Reproduce the listing below in full and without alteration, apart from its pictures.

▸ THE RECORDS
-----
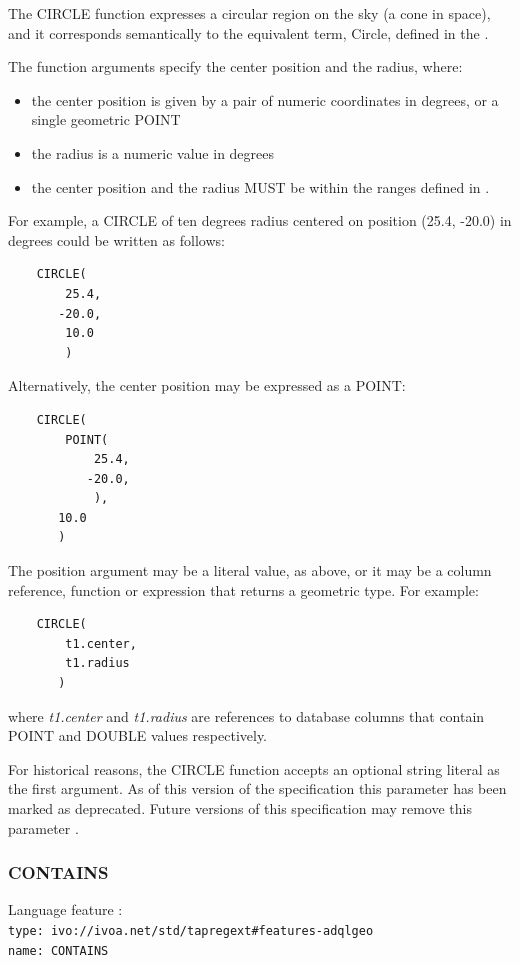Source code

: \documentclass[11pt,a4paper]{ivoa}
\begin{document}
The CIRCLE function expresses a circular region on the sky (a cone in space),
and it corresponds semantically to the equivalent term, Circle, defined in
the \STCSpec{}.

The function arguments specify the center position and the radius, where:
\begin{itemize}
    \item the center position is given by a pair of numeric coordinates
    in degrees, or a single geometric POINT
    \item the radius is a numeric value in degrees
    \item the center position and the radius MUST be within the ranges defined in
    .
\end{itemize}

For example, a CIRCLE of ten degrees radius centered on position
(25.4, -20.0) in degrees could be written as follows:
\begin{verbatim}
    CIRCLE(
        25.4,
       -20.0,
        10.0
        )
\end{verbatim}

Alternatively, the center position may be expressed as a POINT:
\begin{verbatim}
    CIRCLE(
        POINT(
            25.4,
           -20.0,
            ),
       10.0
       )
\end{verbatim}

The position argument may be a literal value, as above, or it may be a
column reference, function or expression that returns a geometric type.
For example:
\begin{verbatim}
    CIRCLE(
        t1.center,
        t1.radius
       )
\end{verbatim}
where \textit{t1.center} and \textit{t1.radius} are references to
database columns that contain POINT and DOUBLE values respectively.

For historical reasons, the CIRCLE function accepts an optional string literal
as the first argument.
As of this version of the specification this parameter has been
marked as deprecated.
Future versions of this specification may remove this parameter
.

\subsubsection{CONTAINS}
\label{sec:functions.geom.contains}
{\footnotesize Language feature :}\\
{\footnotesize \verb|type: ivo://ivoa.net/std/tapregext#features-adqlgeo|}\\
{\footnotesize \verb|name: CONTAINS|}\\
\end{document}
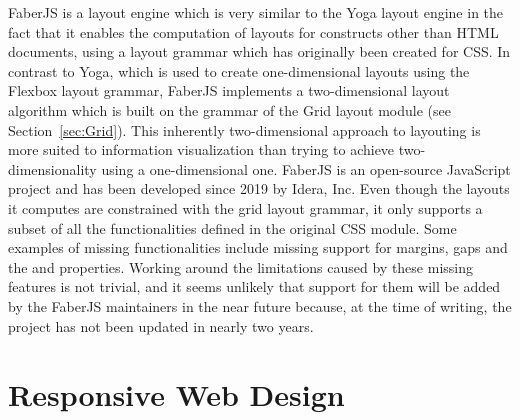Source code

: FaberJS \parencite{FaberJS} is a layout engine which is very similar to the Yoga layout engine in the fact that it enables the computation of layouts for constructs other than HTML documents, using a layout grammar which has originally been created for CSS. 
In contrast to Yoga, which is used to create one-dimensional layouts using the Flexbox layout grammar, FaberJS implements a two-dimensional layout algorithm which is built on the grammar of the Grid layout module (see Section~\ref{sec:Grid}). 
This inherently two-dimensional approach to layouting is more suited to information visualization than trying to achieve two-dimensionality using a one-dimensional one. 
FaberJS is an open-source JavaScript project and has been developed since 2019 by Idera, Inc.
Even though the layouts it computes are constrained with the grid layout grammar, it only supports a subset of all the functionalities defined in the original CSS module. 
Some examples of missing functionalities include missing support for margins, gaps and the  and  properties. 
Working around the limitations caused by these missing features is not trivial, and it seems unlikely that support for them will be added by the FaberJS maintainers in the near future because, at the time of writing, the project has not been updated in nearly two years. 

\section{Responsive Web Design}
\label{sec:RWD}

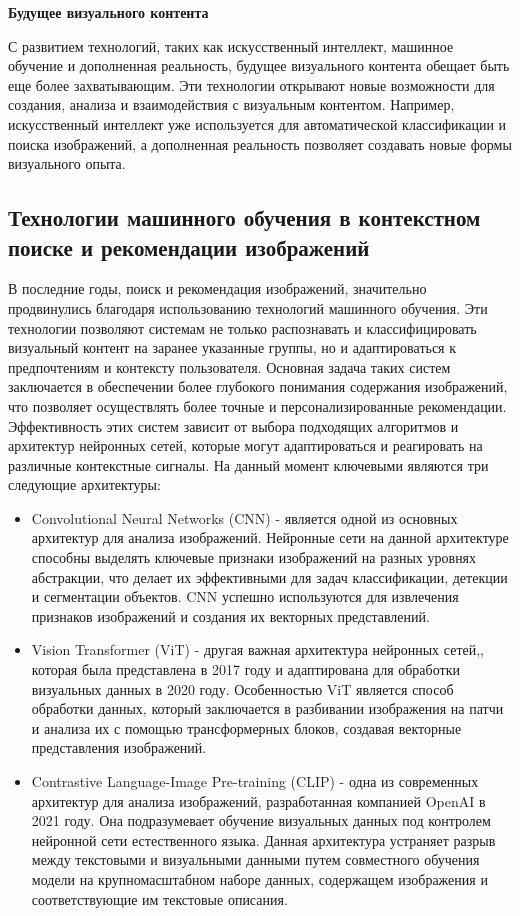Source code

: \textbf{Будущее визуального контента}

С развитием технологий, таких как искусственный интеллект, машинное обучение и дополненная реальность, будущее визуального контента обещает быть еще более захватывающим. Эти технологии открывают новые возможности для создания, анализа и взаимодействия с визуальным контентом. Например, искусственный интеллект уже используется для автоматической классификации и поиска изображений, а дополненная реальность позволяет создавать новые формы визуального опыта.

\subsection{Технологии машинного обучения в контекстном поиске и рекомендации изображений}
В последние годы, поиск и рекомендация изображений, значительно продвинулись благодаря использованию технологий машинного обучения. Эти технологии позволяют системам не только распознавать и классифицировать визуальный контент на заранее указанные группы, но и адаптироваться к предпочтениям и контексту пользователя. Основная задача таких систем заключается в обеспечении более глубокого понимания содержания изображений, что позволяет осуществлять более точные и персонализированные рекомендации. Эффективность этих систем зависит от выбора подходящих алгоритмов и архитектур нейронных сетей, которые могут адаптироваться и реагировать на различные контекстные сигналы. На данный момент ключевыми являются три следующие архитектуры:

\begin{itemize}
	\item Convolutional Neural Networks (CNN) - является одной из основных архитектур для анализа изображений. Нейронные сети на данной архитектуре способны выделять ключевые признаки изображений на разных уровнях абстракции, что делает их эффективными для задач классификации, детекции и сегментации объектов. CNN успешно используются для извлечения признаков изображений и создания их векторных представлений.
	
	\item Vision Transformer (ViT) - другая важная архитектура нейронных сетей,, которая была представлена в 2017 году и адаптирована для обработки визуальных данных в 2020 году.  Особенностью ViT является способ обработки данных, который заключается в разбивании изображения на патчи и анализа их с помощью трансформерных блоков, создавая векторные представления изображений.
	
	\item Contrastive Language-Image Pre-training (CLIP) - одна из современных архитектур для анализа изображений, разработанная компанией OpenAI в 2021 году. Она подразумевает обучение визуальных данных под контролем нейронной сети естественного языка. Данная архитектура устраняет разрыв между текстовыми и визуальными данными путем совместного обучения модели на крупномасштабном наборе данных, содержащем изображения и соответствующие им текстовые описания.
	
\end{itemize}

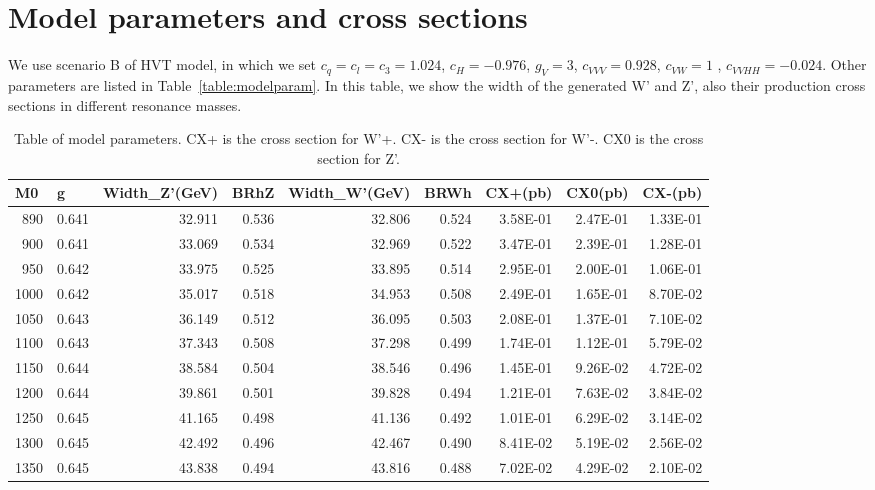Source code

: \newpage
\section{Model parameters and cross sections}
\label{appendix:modelParam}

We use scenario B of HVT model, in which 
we set $c_{q} = c_{l} = c_{3} = 1.024$, $c_{H} = -0.976$, $g_{V} = 3$, 
$c_{VVV} = 0.928$, $c_{VW} = 1$ , $c_{VVHH} = -0.024$. Other parameters 
are listed in Table~\ref{table:modelparam}.
In this table, we show the width of the generated W' and Z', also their production
 cross 
sections in different resonance masses.  

\begin{table}[htbp]
\caption{Table of model parameters. CX+ is the cross section for W'+. 
CX- is the cross section for W'-. CX0 is the cross section for Z'.}
\begin{tabular}{|r|r|r|r|r|r|r|r|r|}
\hline
\multicolumn{1}{|l|}{M0} & \multicolumn{1}{l|}{ g} & \multicolumn{1}{l|}{Width\_Z'(GeV)} & \multicolumn{1}{l|}{BRhZ} & \multicolumn{1}{l|}{Width\_W'(GeV)} & \multicolumn{1}{l|}{BRWh} & \multicolumn{1}{l|}{ CX+(pb)} & \multicolumn{1}{l|}{ CX0(pb)} & \multicolumn{1}{l|}{ CX-(pb)} \\ \hline
890 & 0.641 & 32.911 & 0.536 & 32.806 & 0.524 & 3.58E-01 & 2.47E-01 & 1.33E-01 \\ \hline
900 & 0.641 & 33.069 & 0.534 & 32.969 & 0.522 & 3.47E-01 & 2.39E-01 & 1.28E-01 \\ \hline
950 & 0.642 & 33.975 & 0.525 & 33.895 & 0.514 & 2.95E-01 & 2.00E-01 & 1.06E-01 \\ \hline
1000 & 0.642 & 35.017 & 0.518 & 34.953 & 0.508 & 2.49E-01 & 1.65E-01 & 8.70E-02 \\ \hline
1050 & 0.643 & 36.149 & 0.512 & 36.095 & 0.503 & 2.08E-01 & 1.37E-01 & 7.10E-02 \\ \hline
1100 & 0.643 & 37.343 & 0.508 & 37.298 & 0.499 & 1.74E-01 & 1.12E-01 & 5.79E-02 \\ \hline
1150 & 0.644 & 38.584 & 0.504 & 38.546 & 0.496 & 1.45E-01 & 9.26E-02 & 4.72E-02 \\ \hline
1200 & 0.644 & 39.861 & 0.501 & 39.828 & 0.494 & 1.21E-01 & 7.63E-02 & 3.84E-02 \\ \hline
1250 & 0.645 & 41.165 & 0.498 & 41.136 & 0.492 & 1.01E-01 & 6.29E-02 & 3.14E-02 \\ \hline
1300 & 0.645 & 42.492 & 0.496 & 42.467 & 0.490 & 8.41E-02 & 5.19E-02 & 2.56E-02 \\ \hline
1350 & 0.645 & 43.838 & 0.494 & 43.816 & 0.488 & 7.02E-02 & 4.29E-02 & 2.10E-02 \\ \hline

\end{tabular}
\end{table}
-----
▸ TASK OUTPUT
Source code

: \documentclass[11pt,a4paper]{ivoa}
\begin{document}
The CIRCLE function expresses a circular region on the sky (a cone in space),
and it corresponds semantically to the equivalent term, Circle, defined in
the \STCSpec{}.

The function arguments specify the center position and the radius, where:
\begin{itemize}
    \item the center position is given by a pair of numeric coordinates
    in degrees, or a single geometric POINT
    \item the radius is a numeric value in degrees
    \item the center position and the radius MUST be within the ranges defined in
    .
\end{itemize}

For example, a CIRCLE of ten degrees radius centered on position
(25.4, -20.0) in degrees could be written as follows:
\begin{verbatim}
    CIRCLE(
        25.4,
       -20.0,
        10.0
        )
\end{verbatim}

Alternatively, the center position may be expressed as a POINT:
\begin{verbatim}
    CIRCLE(
        POINT(
            25.4,
           -20.0,
            ),
       10.0
       )
\end{verbatim}

The position argument may be a literal value, as above, or it may be a
column reference, function or expression that returns a geometric type.
For example:
\begin{verbatim}
    CIRCLE(
        t1.center,
        t1.radius
       )
\end{verbatim}
where \textit{t1.center} and \textit{t1.radius} are references to
database columns that contain POINT and DOUBLE values respectively.

For historical reasons, the CIRCLE function accepts an optional string literal
as the first argument.
As of this version of the specification this parameter has been
marked as deprecated.
Future versions of this specification may remove this parameter
.

\subsubsection{CONTAINS}
\label{sec:functions.geom.contains}
{\footnotesize Language feature :}\\
{\footnotesize \verb|type: ivo://ivoa.net/std/tapregext#features-adqlgeo|}\\
{\footnotesize \verb|name: CONTAINS|}\\
\end{document}
Source code

: FaberJS \parencite{FaberJS} is a layout engine which is very similar to the Yoga layout engine in the fact that it enables the computation of layouts for constructs other than HTML documents, using a layout grammar which has originally been created for CSS. 
In contrast to Yoga, which is used to create one-dimensional layouts using the Flexbox layout grammar, FaberJS implements a two-dimensional layout algorithm which is built on the grammar of the Grid layout module (see Section~\ref{sec:Grid}). 
This inherently two-dimensional approach to layouting is more suited to information visualization than trying to achieve two-dimensionality using a one-dimensional one. 
FaberJS is an open-source JavaScript project and has been developed since 2019 by Idera, Inc.
Even though the layouts it computes are constrained with the grid layout grammar, it only supports a subset of all the functionalities defined in the original CSS module. 
Some examples of missing functionalities include missing support for margins, gaps and the  and  properties. 
Working around the limitations caused by these missing features is not trivial, and it seems unlikely that support for them will be added by the FaberJS maintainers in the near future because, at the time of writing, the project has not been updated in nearly two years. 

\section{Responsive Web Design}
\label{sec:RWD}

Source code

: \textbf{Будущее визуального контента}

С развитием технологий, таких как искусственный интеллект, машинное обучение и дополненная реальность, будущее визуального контента обещает быть еще более захватывающим. Эти технологии открывают новые возможности для создания, анализа и взаимодействия с визуальным контентом. Например, искусственный интеллект уже используется для автоматической классификации и поиска изображений, а дополненная реальность позволяет создавать новые формы визуального опыта.

\subsection{Технологии машинного обучения в контекстном поиске и рекомендации изображений}
В последние годы, поиск и рекомендация изображений, значительно продвинулись благодаря использованию технологий машинного обучения. Эти технологии позволяют системам не только распознавать и классифицировать визуальный контент на заранее указанные группы, но и адаптироваться к предпочтениям и контексту пользователя. Основная задача таких систем заключается в обеспечении более глубокого понимания содержания изображений, что позволяет осуществлять более точные и персонализированные рекомендации. Эффективность этих систем зависит от выбора подходящих алгоритмов и архитектур нейронных сетей, которые могут адаптироваться и реагировать на различные контекстные сигналы. На данный момент ключевыми являются три следующие архитектуры:

\begin{itemize}
	\item Convolutional Neural Networks (CNN) - является одной из основных архитектур для анализа изображений. Нейронные сети на данной архитектуре способны выделять ключевые признаки изображений на разных уровнях абстракции, что делает их эффективными для задач классификации, детекции и сегментации объектов. CNN успешно используются для извлечения признаков изображений и создания их векторных представлений.
	
	\item Vision Transformer (ViT) - другая важная архитектура нейронных сетей,, которая была представлена в 2017 году и адаптирована для обработки визуальных данных в 2020 году.  Особенностью ViT является способ обработки данных, который заключается в разбивании изображения на патчи и анализа их с помощью трансформерных блоков, создавая векторные представления изображений.
	
	\item Contrastive Language-Image Pre-training (CLIP) - одна из современных архитектур для анализа изображений, разработанная компанией OpenAI в 2021 году. Она подразумевает обучение визуальных данных под контролем нейронной сети естественного языка. Данная архитектура устраняет разрыв между текстовыми и визуальными данными путем совместного обучения модели на крупномасштабном наборе данных, содержащем изображения и соответствующие им текстовые описания.
	
\end{itemize}

Source code

: \newpage
\section{Model parameters and cross sections}
\label{appendix:modelParam}

We use scenario B of HVT model, in which 
we set $c_{q} = c_{l} = c_{3} = 1.024$, $c_{H} = -0.976$, $g_{V} = 3$, 
$c_{VVV} = 0.928$, $c_{VW} = 1$ , $c_{VVHH} = -0.024$. Other parameters 
are listed in Table~\ref{table:modelparam}.
In this table, we show the width of the generated W' and Z', also their production
 cross 
sections in different resonance masses.  

\begin{table}[htbp]
\caption{Table of model parameters. CX+ is the cross section for W'+. 
CX- is the cross section for W'-. CX0 is the cross section for Z'.}
\begin{tabular}{|r|r|r|r|r|r|r|r|r|}
\hline
\multicolumn{1}{|l|}{M0} & \multicolumn{1}{l|}{ g} & \multicolumn{1}{l|}{Width\_Z'(GeV)} & \multicolumn{1}{l|}{BRhZ} & \multicolumn{1}{l|}{Width\_W'(GeV)} & \multicolumn{1}{l|}{BRWh} & \multicolumn{1}{l|}{ CX+(pb)} & \multicolumn{1}{l|}{ CX0(pb)} & \multicolumn{1}{l|}{ CX-(pb)} \\ \hline
890 & 0.641 & 32.911 & 0.536 & 32.806 & 0.524 & 3.58E-01 & 2.47E-01 & 1.33E-01 \\ \hline
900 & 0.641 & 33.069 & 0.534 & 32.969 & 0.522 & 3.47E-01 & 2.39E-01 & 1.28E-01 \\ \hline
950 & 0.642 & 33.975 & 0.525 & 33.895 & 0.514 & 2.95E-01 & 2.00E-01 & 1.06E-01 \\ \hline
1000 & 0.642 & 35.017 & 0.518 & 34.953 & 0.508 & 2.49E-01 & 1.65E-01 & 8.70E-02 \\ \hline
1050 & 0.643 & 36.149 & 0.512 & 36.095 & 0.503 & 2.08E-01 & 1.37E-01 & 7.10E-02 \\ \hline
1100 & 0.643 & 37.343 & 0.508 & 37.298 & 0.499 & 1.74E-01 & 1.12E-01 & 5.79E-02 \\ \hline
1150 & 0.644 & 38.584 & 0.504 & 38.546 & 0.496 & 1.45E-01 & 9.26E-02 & 4.72E-02 \\ \hline
1200 & 0.644 & 39.861 & 0.501 & 39.828 & 0.494 & 1.21E-01 & 7.63E-02 & 3.84E-02 \\ \hline
1250 & 0.645 & 41.165 & 0.498 & 41.136 & 0.492 & 1.01E-01 & 6.29E-02 & 3.14E-02 \\ \hline
1300 & 0.645 & 42.492 & 0.496 & 42.467 & 0.490 & 8.41E-02 & 5.19E-02 & 2.56E-02 \\ \hline
1350 & 0.645 & 43.838 & 0.494 & 43.816 & 0.488 & 7.02E-02 & 4.29E-02 & 2.10E-02 \\ \hline

\end{tabular}
\end{table}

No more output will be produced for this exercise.